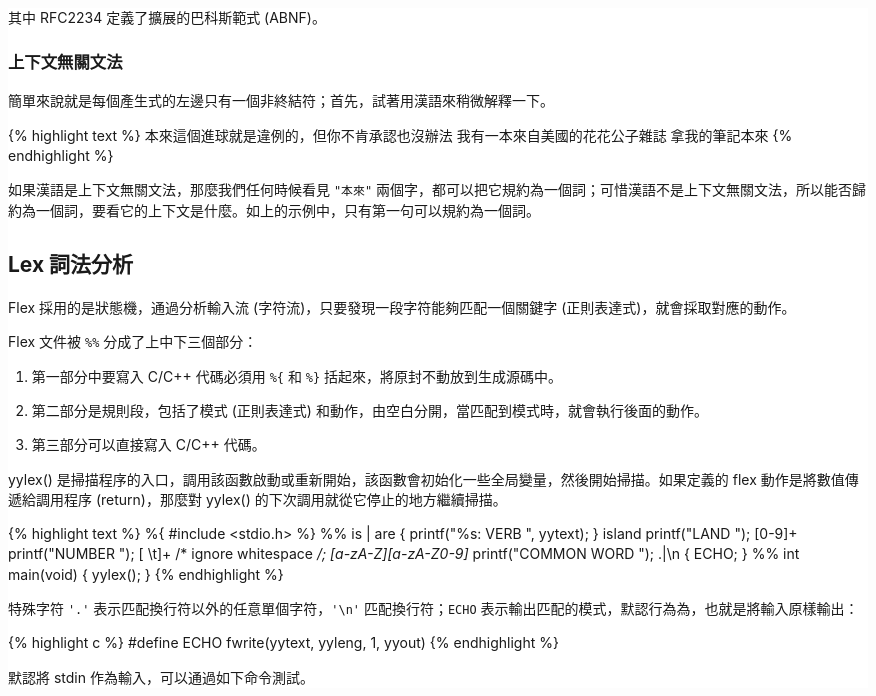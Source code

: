 其中 RFC2234 定義了擴展的巴科斯範式 (ABNF)。

### 上下文無關文法

簡單來說就是每個產生式的左邊只有一個非終結符；首先，試著用漢語來稍微解釋一下。

{% highlight text %}
本來這個進球就是違例的，但你不肯承認也沒辦法
我有一本來自美國的花花公子雜誌
拿我的筆記本來
{% endhighlight %}

如果漢語是上下文無關文法，那麼我們任何時候看見 ```"本來"``` 兩個字，都可以把它規約為一個詞；可惜漢語不是上下文無關文法，所以能否歸約為一個詞，要看它的上下文是什麼。如上的示例中，只有第一句可以規約為一個詞。



## Lex 詞法分析

Flex 採用的是狀態機，通過分析輸入流 (字符流)，只要發現一段字符能夠匹配一個關鍵字 (正則表達式)，就會採取對應的動作。

Flex 文件被 ```%%``` 分成了上中下三個部分：

1. 第一部分中要寫入 C/C++ 代碼必須用 ```%{``` 和 ```%}``` 括起來，將原封不動放到生成源碼中。

2. 第二部分是規則段，包括了模式 (正則表達式) 和動作，由空白分開，當匹配到模式時，就會執行後面的動作。

3. 第三部分可以直接寫入 C/C++ 代碼。

yylex() 是掃描程序的入口，調用該函數啟動或重新開始，該函數會初始化一些全局變量，然後開始掃描。如果定義的 flex 動作是將數值傳遞給調用程序 (return)，那麼對 yylex() 的下次調用就從它停止的地方繼續掃描。

{% highlight text %}
%{
#include <stdio.h>
%}
%%
is |
are                     { printf("%s: VERB ", yytext); }
island                  printf("LAND ");
[0-9]+                  printf("NUMBER ");
[ \t]+                  /* ignore whitespace */;
[a-zA-Z][a-zA-Z0-9]*    printf("COMMON WORD ");
.|\n                    { ECHO; }
%%
int main(void) {
    yylex();
}
{% endhighlight %}

特殊字符 ```'.'``` 表示匹配換行符以外的任意單個字符，```'\n'``` 匹配換行符；```ECHO``` 表示輸出匹配的模式，默認行為為，也就是將輸入原樣輸出：

{% highlight c %}
#define ECHO fwrite(yytext, yyleng, 1, yyout)
{% endhighlight %}

默認將 stdin 作為輸入，可以通過如下命令測試。
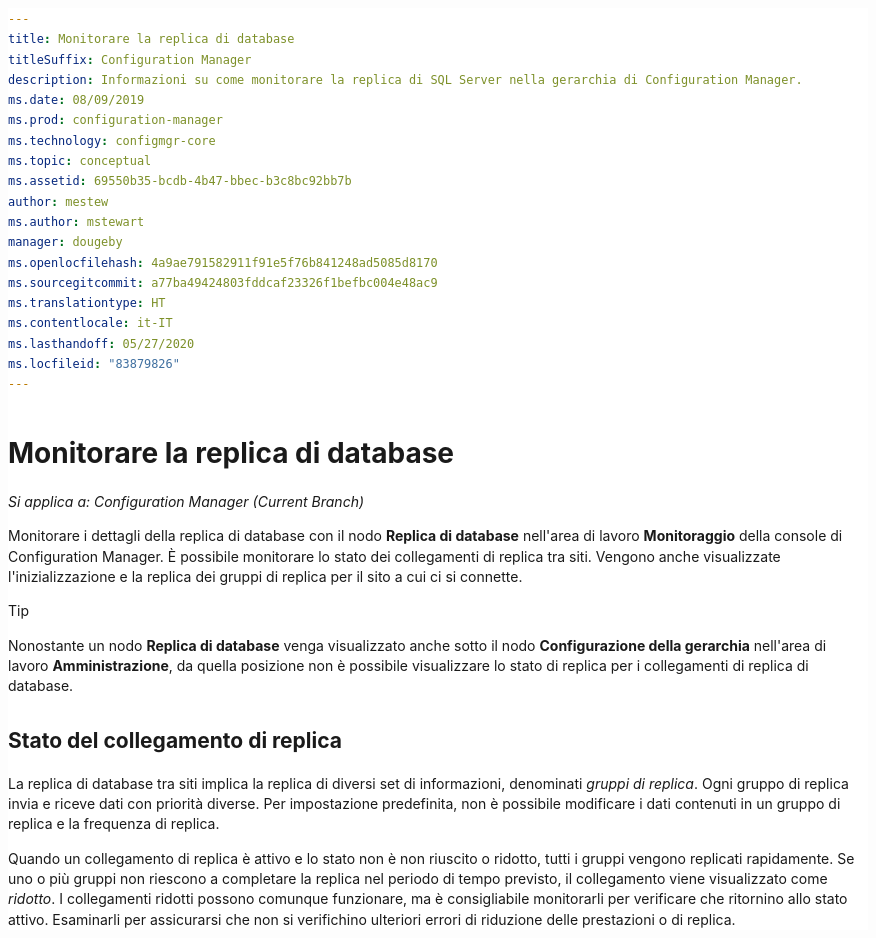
 ```yaml
---
title: Monitorare la replica di database
titleSuffix: Configuration Manager
description: Informazioni su come monitorare la replica di SQL Server nella gerarchia di Configuration Manager.
ms.date: 08/09/2019
ms.prod: configuration-manager
ms.technology: configmgr-core
ms.topic: conceptual
ms.assetid: 69550b35-bcdb-4b47-bbec-b3c8bc92bb7b
author: mestew
ms.author: mstewart
manager: dougeby
ms.openlocfilehash: 4a9ae791582911f91e5f76b841248ad5085d8170
ms.sourcegitcommit: a77ba49424803fddcaf23326f1befbc004e48ac9
ms.translationtype: HT
ms.contentlocale: it-IT
ms.lasthandoff: 05/27/2020
ms.locfileid: "83879826"
---
```

# <a name="monitor-database-replication"></a>Monitorare la replica di database

*Si applica a: Configuration Manager (Current Branch)*

Monitorare i dettagli della replica di database con il nodo **Replica di database** nell'area di lavoro **Monitoraggio** della console di Configuration Manager. È possibile monitorare lo stato dei collegamenti di replica tra siti. Vengono anche visualizzate l'inizializzazione e la replica dei gruppi di replica per il sito a cui ci si connette.  

> [!TIP]  
> Nonostante un nodo **Replica di database** venga visualizzato anche sotto il nodo **Configurazione della gerarchia** nell'area di lavoro **Amministrazione**, da quella posizione non è possibile visualizzare lo stato di replica per i collegamenti di replica di database.  

## <a name="replication-link-status"></a><a name="BKMK_MonitorReplicationLinks"></a> Stato del collegamento di replica  

La replica di database tra siti implica la replica di diversi set di informazioni, denominati *gruppi di replica*. Ogni gruppo di replica invia e riceve dati con priorità diverse. Per impostazione predefinita, non è possibile modificare i dati contenuti in un gruppo di replica e la frequenza di replica.  

Quando un collegamento di replica è attivo e lo stato non è non riuscito o ridotto, tutti i gruppi vengono replicati rapidamente. Se uno o più gruppi non riescono a completare la replica nel periodo di tempo previsto, il collegamento viene visualizzato come *ridotto*. I collegamenti ridotti possono comunque funzionare, ma è consigliabile monitorarli per verificare che ritornino allo stato attivo. Esaminarli per assicurarsi che non si verifichino ulteriori errori di riduzione delle prestazioni o di replica.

PROBLEM — With the pictures dropped, write out all of the entries word for word.

ANSWER TO THE PROBLEM —
Source code

: 其中 RFC2234 定義了擴展的巴科斯範式 (ABNF)。

### 上下文無關文法

簡單來說就是每個產生式的左邊只有一個非終結符；首先，試著用漢語來稍微解釋一下。

{% highlight text %}
本來這個進球就是違例的，但你不肯承認也沒辦法
我有一本來自美國的花花公子雜誌
拿我的筆記本來
{% endhighlight %}

如果漢語是上下文無關文法，那麼我們任何時候看見 ```"本來"``` 兩個字，都可以把它規約為一個詞；可惜漢語不是上下文無關文法，所以能否歸約為一個詞，要看它的上下文是什麼。如上的示例中，只有第一句可以規約為一個詞。



## Lex 詞法分析

Flex 採用的是狀態機，通過分析輸入流 (字符流)，只要發現一段字符能夠匹配一個關鍵字 (正則表達式)，就會採取對應的動作。

Flex 文件被 ```%%``` 分成了上中下三個部分：

1. 第一部分中要寫入 C/C++ 代碼必須用 ```%{``` 和 ```%}``` 括起來，將原封不動放到生成源碼中。

2. 第二部分是規則段，包括了模式 (正則表達式) 和動作，由空白分開，當匹配到模式時，就會執行後面的動作。

3. 第三部分可以直接寫入 C/C++ 代碼。

yylex() 是掃描程序的入口，調用該函數啟動或重新開始，該函數會初始化一些全局變量，然後開始掃描。如果定義的 flex 動作是將數值傳遞給調用程序 (return)，那麼對 yylex() 的下次調用就從它停止的地方繼續掃描。

{% highlight text %}
%{
#include <stdio.h>
%}
%%
is |
are                     { printf("%s: VERB ", yytext); }
island                  printf("LAND ");
[0-9]+                  printf("NUMBER ");
[ \t]+                  /* ignore whitespace */;
[a-zA-Z][a-zA-Z0-9]*    printf("COMMON WORD ");
.|\n                    { ECHO; }
%%
int main(void) {
    yylex();
}
{% endhighlight %}

特殊字符 ```'.'``` 表示匹配換行符以外的任意單個字符，```'\n'``` 匹配換行符；```ECHO``` 表示輸出匹配的模式，默認行為為，也就是將輸入原樣輸出：

{% highlight c %}
#define ECHO fwrite(yytext, yyleng, 1, yyout)
{% endhighlight %}

默認將 stdin 作為輸入，可以通過如下命令測試。
 ```yaml
---
title: Monitorare la replica di database
titleSuffix: Configuration Manager
description: Informazioni su come monitorare la replica di SQL Server nella gerarchia di Configuration Manager.
ms.date: 08/09/2019
ms.prod: configuration-manager
ms.technology: configmgr-core
ms.topic: conceptual
ms.assetid: 69550b35-bcdb-4b47-bbec-b3c8bc92bb7b
author: mestew
ms.author: mstewart
manager: dougeby
ms.openlocfilehash: 4a9ae791582911f91e5f76b841248ad5085d8170
ms.sourcegitcommit: a77ba49424803fddcaf23326f1befbc004e48ac9
ms.translationtype: HT
ms.contentlocale: it-IT
ms.lasthandoff: 05/27/2020
ms.locfileid: "83879826"
---
```

# <a name="monitor-database-replication"></a>Monitorare la replica di database

*Si applica a: Configuration Manager (Current Branch)*

Monitorare i dettagli della replica di database con il nodo **Replica di database** nell'area di lavoro **Monitoraggio** della console di Configuration Manager. È possibile monitorare lo stato dei collegamenti di replica tra siti. Vengono anche visualizzate l'inizializzazione e la replica dei gruppi di replica per il sito a cui ci si connette.  

> [!TIP]  
> Nonostante un nodo **Replica di database** venga visualizzato anche sotto il nodo **Configurazione della gerarchia** nell'area di lavoro **Amministrazione**, da quella posizione non è possibile visualizzare lo stato di replica per i collegamenti di replica di database.  

## <a name="replication-link-status"></a><a name="BKMK_MonitorReplicationLinks"></a> Stato del collegamento di replica  

La replica di database tra siti implica la replica di diversi set di informazioni, denominati *gruppi di replica*. Ogni gruppo di replica invia e riceve dati con priorità diverse. Per impostazione predefinita, non è possibile modificare i dati contenuti in un gruppo di replica e la frequenza di replica.  

Quando un collegamento di replica è attivo e lo stato non è non riuscito o ridotto, tutti i gruppi vengono replicati rapidamente. Se uno o più gruppi non riescono a completare la replica nel periodo di tempo previsto, il collegamento viene visualizzato come *ridotto*. I collegamenti ridotti possono comunque funzionare, ma è consigliabile monitorarli per verificare che ritornino allo stato attivo. Esaminarli per assicurarsi che non si verifichino ulteriori errori di riduzione delle prestazioni o di replica.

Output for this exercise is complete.